[Information given — start]
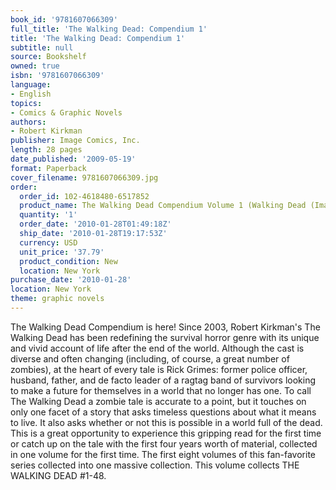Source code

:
 ```yaml
---
book_id: '9781607066309'
full_title: 'The Walking Dead: Compendium 1'
title: 'The Walking Dead: Compendium 1'
subtitle: null
source: Bookshelf
owned: true
isbn: '9781607066309'
language:
- English
topics:
- Comics & Graphic Novels
authors:
- Robert Kirkman
publisher: Image Comics, Inc.
length: 28 pages
date_published: '2009-05-19'
format: Paperback
cover_filename: 9781607066309.jpg
order:
  order_id: 102-4618480-6517852
  product_name: The Walking Dead Compendium Volume 1 (Walking Dead (Image Comics))
  quantity: '1'
  order_date: '2010-01-28T01:49:18Z'
  ship_date: '2010-01-28T19:17:53Z'
  currency: USD
  unit_price: '37.79'
  product_condition: New
  location: New York
purchase_date: '2010-01-28'
location: New York
theme: graphic novels
---
```

The Walking Dead Compendium is here! Since 2003, Robert Kirkman's The Walking Dead has been redefining the survival horror genre with its unique and vivid account of life after the end of the world. Although the cast is diverse and often changing (including, of course, a great number of zombies), at the heart of every tale is Rick Grimes: former police officer, husband, father, and de facto leader of a ragtag band of survivors looking to make a future for themselves in a world that no longer has one. To call The Walking Dead a zombie tale is accurate to a point, but it touches on only one facet of a story that asks timeless questions about what it means to live. It also asks whether or not this is possible in a world full of the dead. This is a great opportunity to experience this gripping read for the first time or catch up on the tale with the first four years worth of material, collected in one volume for the first time. The first eight volumes of this fan-favorite series collected into one massive collection. This volume collects THE WALKING DEAD #1-48.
[Information given — finish]
Task directions
Drop the images and quote the entries word for word.

Output for this task
Source code

:
 ```yaml
---
book_id: '9781607066309'
full_title: 'The Walking Dead: Compendium 1'
title: 'The Walking Dead: Compendium 1'
subtitle: null
source: Bookshelf
owned: true
isbn: '9781607066309'
language:
- English
topics:
- Comics & Graphic Novels
authors:
- Robert Kirkman
publisher: Image Comics, Inc.
length: 28 pages
date_published: '2009-05-19'
format: Paperback
cover_filename: 9781607066309.jpg
order:
  order_id: 102-4618480-6517852
  product_name: The Walking Dead Compendium Volume 1 (Walking Dead (Image Comics))
  quantity: '1'
  order_date: '2010-01-28T01:49:18Z'
  ship_date: '2010-01-28T19:17:53Z'
  currency: USD
  unit_price: '37.79'
  product_condition: New
  location: New York
purchase_date: '2010-01-28'
location: New York
theme: graphic novels
---
```

The Walking Dead Compendium is here! Since 2003, Robert Kirkman's The Walking Dead has been redefining the survival horror genre with its unique and vivid account of life after the end of the world. Although the cast is diverse and often changing (including, of course, a great number of zombies), at the heart of every tale is Rick Grimes: former police officer, husband, father, and de facto leader of a ragtag band of survivors looking to make a future for themselves in a world that no longer has one. To call The Walking Dead a zombie tale is accurate to a point, but it touches on only one facet of a story that asks timeless questions about what it means to live. It also asks whether or not this is possible in a world full of the dead. This is a great opportunity to experience this gripping read for the first time or catch up on the tale with the first four years worth of material, collected in one volume for the first time. The first eight volumes of this fan-favorite series collected into one massive collection. This volume collects THE WALKING DEAD #1-48.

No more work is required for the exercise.